DBML · 30/11/2020 14:00

I was just wondering...

If your child is sent home from school to self-isolate in the last week before Christmas, will you stick to the isolate period even if it interrupts your festive plans?

I am a teacher and so I’m never required to isolate no matter which year groups we send home. Therefore, I’ll be ok to mix with family and friends over the Christmas period.

My year 11 son is halfway through his 3rd isolation period right now and the last time, he was back in school just a few days before being sent home again.

He’s spent months cooped up in the house, unable to see his grandparents or cousins and only socialising via online games.

He goes back to school next week and I’m hellbent on him having a Christmas to look forward to, more so because he’s so excited (and he hasn’t been this excited since he was about 9) So, I am not sure I would stick to any self isolation period. I work at the same school as my son attends atm, so if I don’t have to isolate it seems ludicrous that he should.

My parents are young and fit, but I do have grandparents in their 80s who are also insisting on being involved this Christmas. They are depressed, fed up of not seeing anyone and damned if they are not joining in the festivities. They will not be told no. So I’m leaning towards keeping my son off anyway, though as a teacher I’m despairing at how much school he’s missed compared to other year 11s nationally.

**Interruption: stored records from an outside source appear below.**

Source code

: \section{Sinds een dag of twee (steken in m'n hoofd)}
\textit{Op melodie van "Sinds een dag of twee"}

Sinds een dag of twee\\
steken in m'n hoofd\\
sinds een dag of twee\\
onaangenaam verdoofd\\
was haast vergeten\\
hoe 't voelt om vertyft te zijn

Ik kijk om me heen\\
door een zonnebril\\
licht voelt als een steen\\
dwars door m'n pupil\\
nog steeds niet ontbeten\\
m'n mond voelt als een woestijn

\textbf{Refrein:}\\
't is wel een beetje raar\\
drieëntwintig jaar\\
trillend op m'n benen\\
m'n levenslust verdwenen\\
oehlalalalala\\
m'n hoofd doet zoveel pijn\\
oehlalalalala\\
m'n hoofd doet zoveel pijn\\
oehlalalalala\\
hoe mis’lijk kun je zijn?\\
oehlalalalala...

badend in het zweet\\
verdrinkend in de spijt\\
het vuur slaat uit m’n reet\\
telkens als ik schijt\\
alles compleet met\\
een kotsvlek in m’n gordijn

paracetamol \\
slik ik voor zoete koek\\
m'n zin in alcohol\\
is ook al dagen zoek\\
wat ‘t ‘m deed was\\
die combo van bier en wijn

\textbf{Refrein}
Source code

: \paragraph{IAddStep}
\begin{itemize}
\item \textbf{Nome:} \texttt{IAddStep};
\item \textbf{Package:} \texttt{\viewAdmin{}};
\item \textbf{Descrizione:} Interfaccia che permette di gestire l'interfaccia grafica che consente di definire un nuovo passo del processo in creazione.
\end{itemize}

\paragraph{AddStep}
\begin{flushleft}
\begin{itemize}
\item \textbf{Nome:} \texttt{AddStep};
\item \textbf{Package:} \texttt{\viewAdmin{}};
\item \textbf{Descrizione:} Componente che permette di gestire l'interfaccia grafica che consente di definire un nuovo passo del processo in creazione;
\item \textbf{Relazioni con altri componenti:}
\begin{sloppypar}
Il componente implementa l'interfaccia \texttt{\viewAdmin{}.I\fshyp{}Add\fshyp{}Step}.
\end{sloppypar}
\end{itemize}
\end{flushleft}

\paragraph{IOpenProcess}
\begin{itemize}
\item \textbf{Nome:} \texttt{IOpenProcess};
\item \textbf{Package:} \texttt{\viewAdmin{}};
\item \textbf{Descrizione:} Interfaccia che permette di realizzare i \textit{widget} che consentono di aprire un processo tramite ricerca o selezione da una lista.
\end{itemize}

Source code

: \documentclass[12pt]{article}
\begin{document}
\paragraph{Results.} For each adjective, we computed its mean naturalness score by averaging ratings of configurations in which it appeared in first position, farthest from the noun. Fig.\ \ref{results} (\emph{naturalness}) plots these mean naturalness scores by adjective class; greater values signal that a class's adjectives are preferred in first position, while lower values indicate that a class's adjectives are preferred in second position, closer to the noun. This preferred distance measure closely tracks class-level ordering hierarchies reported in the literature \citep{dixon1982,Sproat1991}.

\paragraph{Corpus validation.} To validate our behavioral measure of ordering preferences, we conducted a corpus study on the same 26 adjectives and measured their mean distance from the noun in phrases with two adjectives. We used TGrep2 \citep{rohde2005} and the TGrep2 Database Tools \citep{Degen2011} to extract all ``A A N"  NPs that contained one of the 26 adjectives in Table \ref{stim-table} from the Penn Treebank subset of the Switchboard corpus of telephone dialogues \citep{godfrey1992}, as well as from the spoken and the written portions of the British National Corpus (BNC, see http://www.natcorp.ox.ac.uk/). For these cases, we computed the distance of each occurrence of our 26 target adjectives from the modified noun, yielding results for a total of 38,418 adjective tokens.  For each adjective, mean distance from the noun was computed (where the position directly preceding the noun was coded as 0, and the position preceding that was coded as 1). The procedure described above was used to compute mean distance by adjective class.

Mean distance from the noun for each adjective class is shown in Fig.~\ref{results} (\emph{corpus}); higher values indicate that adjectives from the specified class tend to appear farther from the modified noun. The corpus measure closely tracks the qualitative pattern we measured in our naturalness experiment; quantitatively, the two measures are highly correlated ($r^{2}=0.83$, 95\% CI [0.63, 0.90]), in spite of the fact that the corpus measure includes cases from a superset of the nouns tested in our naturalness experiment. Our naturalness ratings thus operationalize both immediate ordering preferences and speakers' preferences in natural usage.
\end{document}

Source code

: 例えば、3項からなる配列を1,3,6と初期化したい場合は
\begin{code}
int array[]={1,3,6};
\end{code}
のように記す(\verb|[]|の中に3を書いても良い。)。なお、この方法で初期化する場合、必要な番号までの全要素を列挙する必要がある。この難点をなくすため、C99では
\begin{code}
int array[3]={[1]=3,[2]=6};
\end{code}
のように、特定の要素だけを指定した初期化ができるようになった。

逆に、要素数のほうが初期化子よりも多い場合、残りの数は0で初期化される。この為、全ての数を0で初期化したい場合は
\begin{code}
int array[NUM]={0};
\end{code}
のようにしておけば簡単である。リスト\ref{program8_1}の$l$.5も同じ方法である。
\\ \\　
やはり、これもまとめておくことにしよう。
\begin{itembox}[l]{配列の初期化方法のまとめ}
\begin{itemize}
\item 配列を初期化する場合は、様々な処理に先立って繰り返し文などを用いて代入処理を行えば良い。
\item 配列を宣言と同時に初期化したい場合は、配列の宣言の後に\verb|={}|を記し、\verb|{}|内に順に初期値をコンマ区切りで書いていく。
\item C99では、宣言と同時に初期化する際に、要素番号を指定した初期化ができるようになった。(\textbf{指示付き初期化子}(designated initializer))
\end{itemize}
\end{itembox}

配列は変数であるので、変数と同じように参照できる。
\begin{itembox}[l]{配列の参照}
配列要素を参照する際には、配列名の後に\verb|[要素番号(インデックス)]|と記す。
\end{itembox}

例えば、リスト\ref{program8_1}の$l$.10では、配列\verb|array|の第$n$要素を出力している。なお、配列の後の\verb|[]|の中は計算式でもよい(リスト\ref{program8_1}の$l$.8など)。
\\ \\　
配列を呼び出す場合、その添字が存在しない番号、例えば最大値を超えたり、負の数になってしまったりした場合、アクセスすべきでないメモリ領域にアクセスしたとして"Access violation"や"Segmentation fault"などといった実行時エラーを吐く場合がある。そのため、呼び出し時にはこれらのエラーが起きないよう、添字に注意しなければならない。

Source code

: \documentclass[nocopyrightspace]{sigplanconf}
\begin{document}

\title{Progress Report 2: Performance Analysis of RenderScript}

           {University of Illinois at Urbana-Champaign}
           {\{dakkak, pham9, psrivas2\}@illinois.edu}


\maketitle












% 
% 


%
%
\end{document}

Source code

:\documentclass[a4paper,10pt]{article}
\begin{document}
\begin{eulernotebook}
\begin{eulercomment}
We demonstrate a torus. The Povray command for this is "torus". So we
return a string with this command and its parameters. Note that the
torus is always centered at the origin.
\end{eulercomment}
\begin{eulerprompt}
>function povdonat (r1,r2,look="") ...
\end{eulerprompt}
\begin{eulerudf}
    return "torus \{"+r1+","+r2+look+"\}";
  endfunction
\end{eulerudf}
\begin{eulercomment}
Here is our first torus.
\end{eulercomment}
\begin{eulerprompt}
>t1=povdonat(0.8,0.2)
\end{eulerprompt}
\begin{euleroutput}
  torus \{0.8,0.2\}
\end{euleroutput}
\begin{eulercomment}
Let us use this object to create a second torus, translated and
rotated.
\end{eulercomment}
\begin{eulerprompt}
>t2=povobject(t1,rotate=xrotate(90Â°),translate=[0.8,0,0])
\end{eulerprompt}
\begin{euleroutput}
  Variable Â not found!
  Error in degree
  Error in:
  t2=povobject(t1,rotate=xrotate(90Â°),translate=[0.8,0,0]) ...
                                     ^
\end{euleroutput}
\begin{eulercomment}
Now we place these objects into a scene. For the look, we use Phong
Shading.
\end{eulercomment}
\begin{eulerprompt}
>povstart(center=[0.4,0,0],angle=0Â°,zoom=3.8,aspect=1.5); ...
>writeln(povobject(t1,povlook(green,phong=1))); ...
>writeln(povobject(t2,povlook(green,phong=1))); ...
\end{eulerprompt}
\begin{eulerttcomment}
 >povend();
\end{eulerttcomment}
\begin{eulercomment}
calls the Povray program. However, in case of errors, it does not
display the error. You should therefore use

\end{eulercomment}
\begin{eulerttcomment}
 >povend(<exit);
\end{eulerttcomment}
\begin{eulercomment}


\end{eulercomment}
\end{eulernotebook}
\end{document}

How are others going to manage the sensitive issue of year groups/ classes being sent home in the last week?

OP posts:
DBML · 30/11/2020 14:01

That should be ‘I’ll be “OK” to mix’ according to my school.

OP posts:
LegoPandemic · 30/11/2020 14:03

If he’s sent home we’ll isolate for the 2 weeks. We are planning on seeing grandparents after Christmas when we have isolated for 10 days but we wouldn’t put them at risk.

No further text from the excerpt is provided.